____ DATA FOR REVIEW

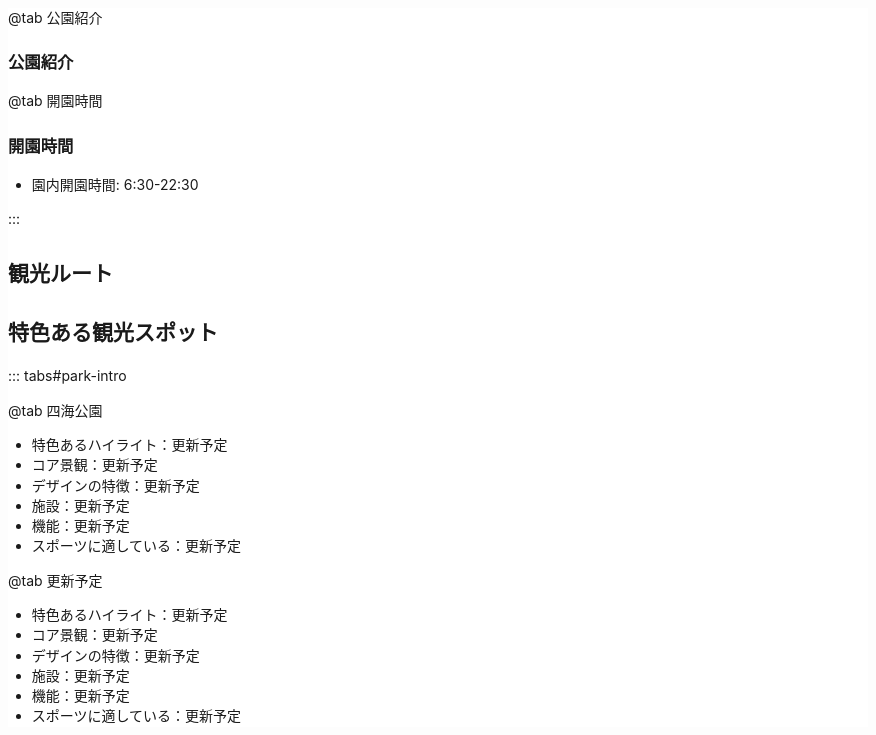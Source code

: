@tab 公園紹介
### 公園紹介
@tab 開園時間
### 開園時間
- 園内開園時間: 6:30-22:30

:::

## 観光ルート
<ImageCard
image="https://cgj.sz.gov.cn/attachment/1/1334/1334644/10775291.jpg"
title="四海公園游玩路径图"
description="游玩路径示意图"
/>



## 特色ある観光スポット

::: tabs#park-intro

@tab 四海公園
<ImageCard
image="https://cgj.sz.gov.cn/images/index20230710_1.png"
    title="四海公園"
    description="四海公園は蛇口最大の公園で、入場料は無料です。公園は水と広大なライチの密林を基盤とし、伝統的な中国の東屋、テラス、回廊、橋、石、ビーチなどで装飾され、民族風の強い公共庭園を形成しています。公園の約半分は水に覆われており、さまざまな花や木々、広大な草原、ライチの森、青竹の群生と相まって目を楽しませてくれます。"
    date=""
    author="深セン政府オンライン"
/>


- 特色あるハイライト：更新予定
- コア景観：更新予定
- デザインの特徴：更新予定
- 施設：更新予定
- 機能：更新予定
- スポーツに適している：更新予定

@tab 更新予定
<ImageCard
image="https://cgj.sz.gov.cn/images/index20230710_1.png"
    title="四海公園"
    description="四海公園は蛇口最大の公園で、入場料は無料です。公園は水と広大なライチの密林を基盤とし、伝統的な中国の東屋、テラス、回廊、橋、石、ビーチなどで装飾され、民族風の強い公共庭園を形成しています。公園の約半分は水に覆われており、さまざまな花や木々、広大な草原、ライチの森、青竹の群生と相まって目を楽しませてくれます。"
    date=""
    author="深セン政府オンライン"
/>


- 特色あるハイライト：更新予定
- コア景観：更新予定
- デザインの特徴：更新予定
- 施設：更新予定
- 機能：更新予定
- スポーツに適している：更新予定
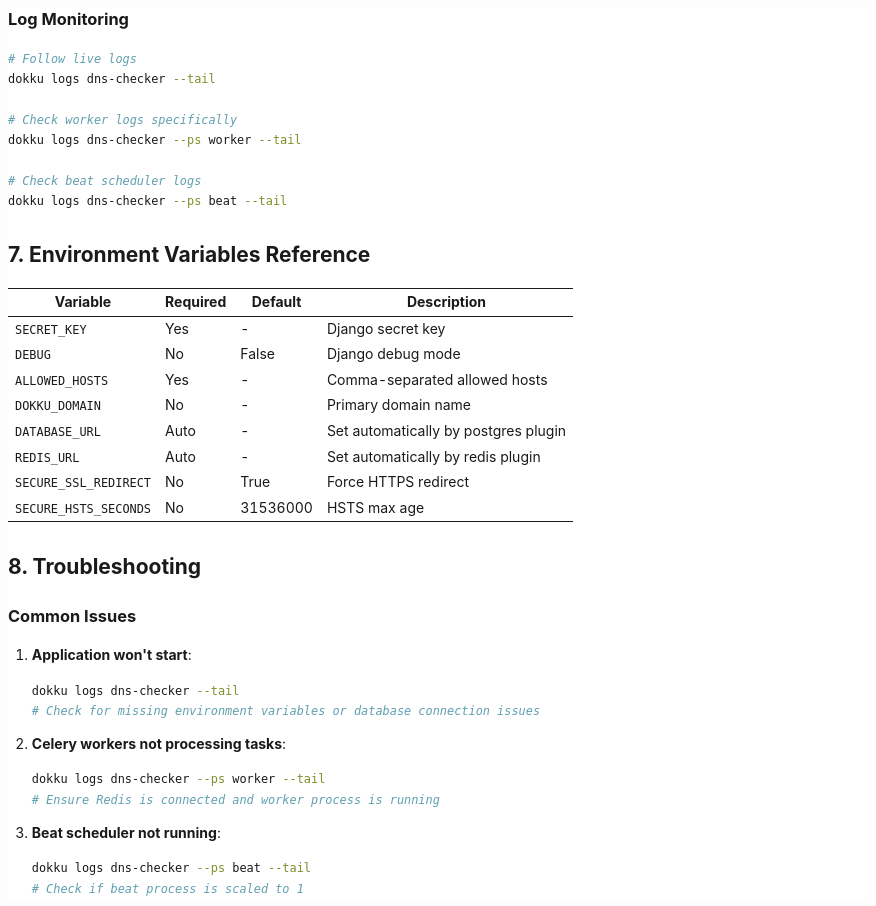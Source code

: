 ### Log Monitoring

```bash
# Follow live logs
dokku logs dns-checker --tail

# Check worker logs specifically
dokku logs dns-checker --ps worker --tail

# Check beat scheduler logs
dokku logs dns-checker --ps beat --tail
```

## 7. Environment Variables Reference

| Variable | Required | Default | Description |
|----------|----------|---------|-------------|
| `SECRET_KEY` | Yes | - | Django secret key |
| `DEBUG` | No | False | Django debug mode |
| `ALLOWED_HOSTS` | Yes | - | Comma-separated allowed hosts |
| `DOKKU_DOMAIN` | No | - | Primary domain name |
| `DATABASE_URL` | Auto | - | Set automatically by postgres plugin |
| `REDIS_URL` | Auto | - | Set automatically by redis plugin |
| `SECURE_SSL_REDIRECT` | No | True | Force HTTPS redirect |
| `SECURE_HSTS_SECONDS` | No | 31536000 | HSTS max age |

## 8. Troubleshooting

### Common Issues

1. **Application won't start**:
   ```bash
   dokku logs dns-checker --tail
   # Check for missing environment variables or database connection issues
   ```

2. **Celery workers not processing tasks**:
   ```bash
   dokku logs dns-checker --ps worker --tail
   # Ensure Redis is connected and worker process is running
   ```

3. **Beat scheduler not running**:
   ```bash
   dokku logs dns-checker --ps beat --tail
   # Check if beat process is scaled to 1
   ```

________

**GOAL OF THE EXERCISE:** Only the lines from the one containing "debug mode |" through the end of the data above are wanted, both ends included; restate them word for word.

**OUTPUT FOR THIS TASK:**
| `DEBUG` | No | False | Django debug mode |
| `ALLOWED_HOSTS` | Yes | - | Comma-separated allowed hosts |
| `DOKKU_DOMAIN` | No | - | Primary domain name |
| `DATABASE_URL` | Auto | - | Set automatically by postgres plugin |
| `REDIS_URL` | Auto | - | Set automatically by redis plugin |
| `SECURE_SSL_REDIRECT` | No | True | Force HTTPS redirect |
| `SECURE_HSTS_SECONDS` | No | 31536000 | HSTS max age |

## 8. Troubleshooting

### Common Issues

1. **Application won't start**:
   ```bash
   dokku logs dns-checker --tail
   # Check for missing environment variables or database connection issues
   ```

2. **Celery workers not processing tasks**:
   ```bash
   dokku logs dns-checker --ps worker --tail
   # Ensure Redis is connected and worker process is running
   ```

3. **Beat scheduler not running**:
   ```bash
   dokku logs dns-checker --ps beat --tail
   # Check if beat process is scaled to 1
   ```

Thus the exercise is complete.